### Work instructions:
Should a line below contain the word "interface", report it.

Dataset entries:
######

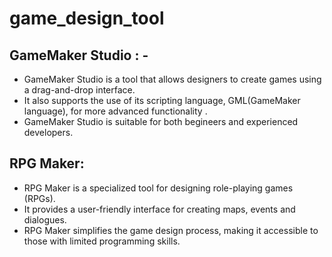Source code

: # game_design_tool
## GameMaker Studio : - 
- GameMaker Studio is a tool that allows designers to create games
  using a drag-and-drop interface.
- It also supports the use of its scripting language, GML(GameMaker
  language), for more advanced functionality .
- GameMaker Studio is suitable for both begineers and experienced
  developers.
## RPG Maker:
- RPG Maker is a specialized tool for designing role-playing games
  (RPGs).
- It provides a user-friendly interface for creating maps, events and
  dialogues.
- RPG Maker simplifies the game design process, making it accessible
  to those with limited programming skills. 
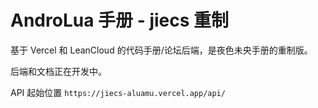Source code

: # AndroLua 手册 - jiecs 重制

基于 Vercel 和 LeanCloud 的代码手册/论坛后端，是夜色未央手册的重制版。

后端和文档正在开发中。

API 起始位置 `https://jiecs-aluamu.vercel.app/api/`

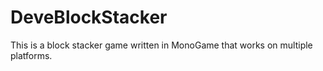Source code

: # DeveBlockStacker
This is a block stacker game written in MonoGame that works on multiple platforms.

######

### Answer for the task:
  using a drag-and-drop interface.
- It provides a user-friendly interface for creating maps, events and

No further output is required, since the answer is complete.